Internal links are the one SEO lever you fully control. You don't need backlinks from external sites. You don't need to wait for Google. You just need to connect your pages in a way that makes sense — and most sites don't.
Why internal linking matters
Internal links do three things: they help Google discover pages, they distribute link equity (ranking power) across your site, and they signal topical relationships. A page with zero inbound internal links is essentially invisible to Google — even if it's in your sitemap.
The hub-and-spoke model
The most effective internal linking architecture:
- Hub pages — your money pages (/features, /pricing, /templates). These target high-volume keywords.

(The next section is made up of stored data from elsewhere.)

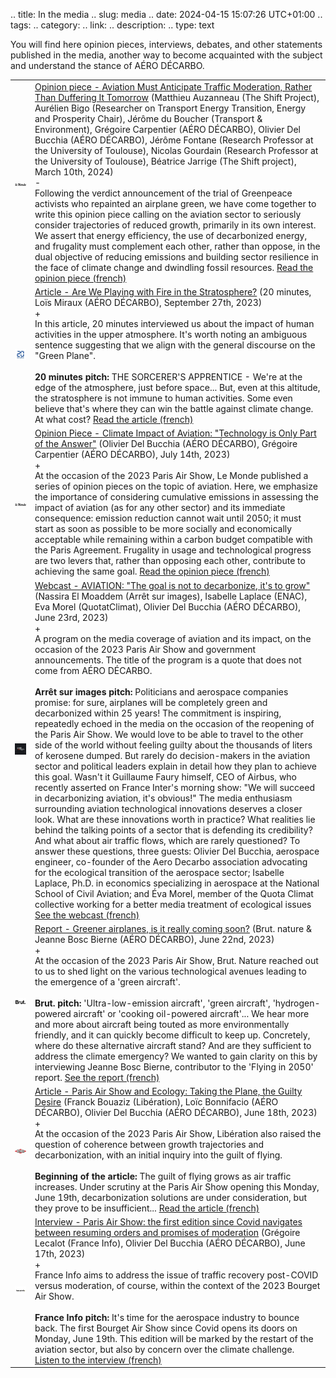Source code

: .. title: In the media
.. slug: media
.. date: 2024-04-15 15:07:26 UTC+01:00
.. tags: 
.. category: 
.. link: 
.. description: 
.. type: text


You will find here opinion pieces, interviews, debates, and other statements published in the media, another way to become acquainted with the subject and understand the stance of AÉRO DÉCARBO.

<table>
    <tr>
        <td class="image-cell">
            <a href=https://www.lemonde.fr/ target=_blank>
                <img src="/images/logo_LeMonde.webp" class="ad_img_bullet_point" alt="Le Monde">
            </a>
        </td>
        <td class="content-cell">
            <a href=https://www.lemonde.fr/idees/article/2024/03/10/nous-appelons-airbus-safran-air-france-aeroports-de-paris-a-envisager-publiquement-une-reduction-du-trafic-aerien_6221196_3232.html target=_blank>Opinion piece - Aviation Must Anticipate Traffic Moderation, Rather Than Duffering It Tomorrow</a>
            <span class="ad_ref">(Matthieu Auzanneau (The Shift Project), Aurélien Bigo (Researcher on Transport Energy Transition, Energy and Prosperity Chair), Jérôme du Boucher (Transport & Environment), Grégoire Carpentier (AÉRO DÉCARBO), Olivier Del Bucchia (AÉRO DÉCARBO), Jérôme Fontane (Research Professor at the University of Toulouse), Nicolas Gourdain (Research Professor at the University of Toulouse), Béatrice Jarrige (The Shift project), March 10th, 2024)</span>
            <div class="accordion-section">
                <div class="accordion-header">-</div>
                <div class="accordion-content ad_preview active">
                Following the verdict announcement of the trial of Greenpeace activists who repainted an airplane green, we have come together to write this opinion piece calling on the aviation sector to seriously consider trajectories of reduced growth, primarily in its own interest. We assert that energy efficiency, the use of decarbonized energy, and frugality must complement each other, rather than oppose, in the dual objective of reducing emissions and building sector resilience in the face of climate change and dwindling fossil resources. <a href=https://www.lemonde.fr/idees/article/2024/03/10/nous-appelons-airbus-safran-air-france-aeroports-de-paris-a-envisager-publiquement-une-reduction-du-trafic-aerien_6221196_3232.html target="_blank">Read the opinion piece (french)</a>
                </div>
            </div>
        </td>
    <tr>
        <tr>
        <td class="image-cell">
            <a href=https://www.20minutes.fr/ target=_blank>
                <img src="/images/logo_20minutes.webp" class="ad_img_bullet_point" alt="20 minutes">
            </a>
        </td>
        <td class="content-cell">
            <a href=https://www.20minutes.fr/planete/rechauffement-climatique/4052230-20230927-supersoniques-geo-ingenierie-solaire-joue-feu-stratosphere target=_blank>Article - Are We Playing with Fire in the Stratosphere?</a>
            <span class="ad_ref">(20 minutes, Loïs Miraux (AÉRO DÉCARBO), September 27th, 2023)</span>
            <div class="accordion-section">
                <div class="accordion-header">+</div>
                <div class="accordion-content ad_preview">
                In this article, 20 minutes interviewed us about the impact of human activities in the upper atmosphere. It's worth noting an ambiguous sentence suggesting that we align with the general discourse on the "Green Plane".
                <br><br>
                <strong>20 minutes pitch:</strong> THE SORCERER'S APPRENTICE - We're at the edge of the atmosphere, just before space... But, even at this altitude, the stratosphere is not immune to human activities. Some even believe that's where they can win the battle against climate change. At what cost? <a href=https://www.20minutes.fr/planete/rechauffement-climatique/4052230-20230927-supersoniques-geo-ingenierie-solaire-joue-feu-stratosphere target="_blank">Read the article (french)</a>
                </div>
            </div>
        </td>
    <tr>
    <tr>
        <td class="image-cell">
            <a href=https://www.lemonde.fr/ target=_blank>
                <img src="/images/logo_LeMonde.webp" class="ad_img_bullet_point" alt="Le Monde">
            </a>
        </td>
        <td class="content-cell">
            <a href=https://www.lemonde.fr/idees/article/2023/07/14/impact-climatique-de-l-avion-la-technologie-n-est-qu-une-partie-de-la-reponse_6181971_3232.html#xtor=AL-32280270-%5Bdefault%5D-%5Bios%5D target=_blank>Opinion Piece - Climate Impact of Aviation: "Technology is Only Part of the Answer"</a>
            <span class="ad_ref">(Olivier Del Bucchia (AÉRO DÉCARBO), Grégoire Carpentier (AÉRO DÉCARBO), July 14th, 2023)</span>
            <div class="accordion-section">
                <div class="accordion-header">+</div>
                <div class="accordion-content ad_preview">
               At the occasion of the 2023 Paris Air Show, Le Monde published a series of opinion pieces on the topic of aviation. Here, we emphasize the importance of considering cumulative emissions in assessing the impact of aviation (as for any other sector) and its immediate consequence: emission reduction cannot wait until 2050; it must start as soon as possible to be more socially and economically acceptable while remaining within a carbon budget compatible with the Paris Agreement. Frugality in usage and technological progress are two levers that, rather than opposing each other, contribute to achieving the same goal. <a href=https://www.lemonde.fr/idees/article/2023/07/14/impact-climatique-de-l-avion-la-technologie-n-est-qu-une-partie-de-la-reponse_6181971_3232.html#xtor=AL-32280270-%5Bdefault%5D-%5Bios%5D target="_blank">Read the opinion piece (french)</a>
                </div>
            </div>
        </td>
    <tr>
        <tr>
        <td class="image-cell">
            <a href=https://www.arretsurimages.net/ target=_blank>
                <img src="/images/logo_ArretSurImages.webp" class="ad_img_bullet_point" alt="Arrêt sur images">
            </a>
        </td>
        <td class="content-cell">
            <a href=https://www.arretsurimages.net/emissions/arret-sur-images/secteur-aerien-lobjectif-nest-pas-de-decarboner-cest-de-croitre target=_blank>Webcast - AVIATION: "The goal is not to decarbonize, it's to grow"</a>
            <span class="ad_ref">(Nassira El Moaddem (Arrêt sur images), Isabelle Laplace (ENAC), Eva Morel (QuotatClimat), Olivier Del Bucchia (AÉRO DÉCARBO), June 23rd, 2023)</span>
            <div class="accordion-section">
                <div class="accordion-header">+</div>
                <div class="accordion-content ad_preview">
                A program on the media coverage of aviation and its impact, on the occasion of the 2023 Paris Air Show and government announcements. The title of the program is a quote that does not come from AÉRO DÉCARBO.
                <br> <br>
                <strong>Arrêt sur images pitch:</strong> Politicians and aerospace companies promise: for sure, airplanes will be completely green and decarbonized within 25 years! The commitment is inspiring, repeatedly echoed in the media on the occasion of the reopening of the Paris Air Show. We would love to be able to travel to the other side of the world without feeling guilty about the thousands of liters of kerosene dumped. But rarely do decision-makers in the aviation sector and political leaders explain in detail how they plan to achieve this goal. Wasn't it Guillaume Faury himself, CEO of Airbus, who recently asserted on France Inter's morning show: "We will succeed in decarbonizing aviation, it's obvious!" The media enthusiasm surrounding aviation technological innovations deserves a closer look. What are these innovations worth in practice? What realities lie behind the talking points of a sector that is defending its credibility? And what about air traffic flows, which are rarely questioned? To answer these questions, three guests: Olivier Del Bucchia, aerospace engineer, co-founder of the Aero Decarbo association advocating for the ecological transition of the aerospace sector; Isabelle Laplace, Ph.D. in economics specializing in aerospace at the National School of Civil Aviation; and Éva Morel, member of the Quota Climat collective working for a better media treatment of ecological issues <a href=https://www.arretsurimages.net/emissions/arret-sur-images/secteur-aerien-lobjectif-nest-pas-de-decarboner-cest-de-croitre target="_blank">See the webcast (french)</a>
                </div>
            </div>
        </td>
    <tr>
    <tr>
        <td class="image-cell">
            <a href=https://www.brut.media/us target=_blank>
                <img src="/images/logo_Brut.webp" class="ad_img_bullet_point" alt="Brut">
            </a>
        </td>
        <td class="content-cell">
            <a href=https://www.brut.media/us/nature/les-avions-propres-c-est-vraiment-pour-bientot--f4c2fc04-4ffb-4b07-84b0-22ff9e8aaac5 target=_blank>Report - Greener airplanes, is it really coming soon?</a>
            <span class="ad_ref">(Brut. nature & Jeanne Bosc Bierne (AÉRO DÉCARBO), June 22nd, 2023)</span>
            <div class="accordion-section">
                <div class="accordion-header">+</div>
                <div class="accordion-content ad_preview">
               At the occasion of the 2023 Paris Air Show, Brut. Nature reached out to us to shed light on the various technological avenues leading to the emergence of a 'green aircraft'.
               <br><br>
               <strong>Brut. pitch:</strong> 'Ultra-low-emission aircraft', 'green aircraft', 'hydrogen-powered aircraft' or 'cooking oil-powered aircraft'... We hear more and more about aircraft being touted as more environmentally friendly, and it can quickly become difficult to keep up. Concretely, where do these alternative aircraft stand? And are they sufficient to address the climate emergency? We wanted to gain clarity on this by interviewing Jeanne Bosc Bierne, contributor to the 'Flying in 2050' report. <a href=https://www.brut.media/us/nature/les-avions-propres-c-est-vraiment-pour-bientot--f4c2fc04-4ffb-4b07-84b0-22ff9e8aaac5 target="_blank">See the report (french)</a>
                </div>
            </div>
        </td>
    <tr>
        <tr>
        <td class="image-cell">
            <a href=https://www.liberation.fr/ target=_blank>
                <img src="/images/logo_Liberation.webp" class="ad_img_bullet_point" alt="Libération">
            </a>
        </td>
        <td class="content-cell">
            <a href=https://www.liberation.fr/economie/avion-et-ecologie-decalage-imminent-20230618_2JMN4DT6VRCQLCL7V76OD6OM7Y target=_blank>Article - Paris Air Show and Ecology: Taking the Plane, the Guilty Desire</a>
            <span class="ad_ref">(Franck Bouaziz (Libération), Loïc Bonnifacio (AÉRO DÉCARBO), Olivier Del Bucchia (AÉRO DÉCARBO), June 18th, 2023)</span>
            <div class="accordion-section">
                <div class="accordion-header">+</div>
                <div class="accordion-content ad_preview">
                At the occasion of the 2023 Paris Air Show, Libération also raised the question of coherence between growth trajectories and decarbonization, with an initial inquiry into the guilt of flying.
                <br><br>
                <strong>Beginning of the article:</strong> The guilt of flying grows as air traffic increases. Under scrutiny at the Paris Air Show opening this Monday, June 19th, decarbonization solutions are under consideration, but they prove to be insufficient... <a href=https://www.liberation.fr/economie/avion-et-ecologie-decalage-imminent-20230618_2JMN4DT6VRCQLCL7V76OD6OM7Y target="_blank">Read the article (french)</a>
                </div>
            </div>
        </td>
    <tr>
    <tr>
        <tr>
        <td class="image-cell">
            <a href=https://www.francetvinfo.fr/ target=_blank>
                <img src="/images/logo_FranceInfo.webp" class="ad_img_bullet_point" alt="France Info">
            </a>
        </td>
        <td class="content-cell">
            <a href=https://www.francetvinfo.fr/replay-radio/le-choix-franceinfo/salon-du-bourget-la-premiere-edition-depuis-le-covid-navigue-entre-reprise-des-commandes-et-promesses-de-sobriete_5864189.html target=_blank>Interview - Paris Air Show: the first edition since Covid navigates between resuming orders and promises of moderation</a>
            <span class="ad_ref">(Grégoire Lecalot (France Info), Olivier Del Bucchia (AÉRO DÉCARBO), June 17th, 2023)</span>
            <div class="accordion-section">
                <div class="accordion-header">+</div>
                <div class="accordion-content ad_preview">
                France Info aims to address the issue of traffic recovery post-COVID versus moderation, of course, within the context of the 2023 Bourget Air Show.
                <br><br>
                <strong>France Info pitch:</strong> It's time for the aerospace industry to bounce back. The first Bourget Air Show since Covid opens its doors on Monday, June 19th. This edition will be marked by the restart of the aviation sector, but also by concern over the climate challenge. <a href=https://www.francetvinfo.fr/replay-radio/le-choix-franceinfo/salon-du-bourget-la-premiere-edition-depuis-le-covid-navigue-entre-reprise-des-commandes-et-promesses-de-sobriete_5864189.html target="_blank">Listen to the interview (french)</a>
                </div>
            </div>
        </td>
    <tr>
   
</table>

- Spoke pages — blog posts, glossary entries, use-case pages. These target long-tail keywords.
- Links — every spoke links back to its hub. The hub links to all its spokes. Spokes link to each other where relevant.
The rules
- Every page needs ≥3 inbound internal links. Header nav counts as one. Footer counts as one. You need at least one more from a contextual in-content link.
- Homepage links to every money page. Your homepage has the most link equity. Distribute it to the pages that convert.
- Blog posts cross-link. Related posts link to each other. End-of-article CTAs link to product pages. In-content mentions link to glossary definitions or feature pages.
- No orphan pages. Every indexable page must be reachable by following internal links from the homepage. If Google can't get there by crawling, the sitemap alone isn't enough.
- Anchor text is descriptive. "Learn more" is wasted anchor text. "See our pricing plans" tells Google what the target page is about.
Where to place internal links
- Header navigation — all money pages
- Footer — all public pages + legal pages
- Blog post body — 3–5 contextual links to related content
- Sidebar / related content — 3–4 links to same-category posts
- End-of-article CTA — link to signup or a hub page
- Breadcrumbs — hierarchical links on every subpage
How to audit
Use Screaming Frog, Ahrefs Site Audit, or Semrush to crawl your site and identify: pages with fewer than 3 inbound links, orphan pages with zero inbound links, and pages with high link equity that could redistribute more. Fix the orphans first — they're invisible to Google.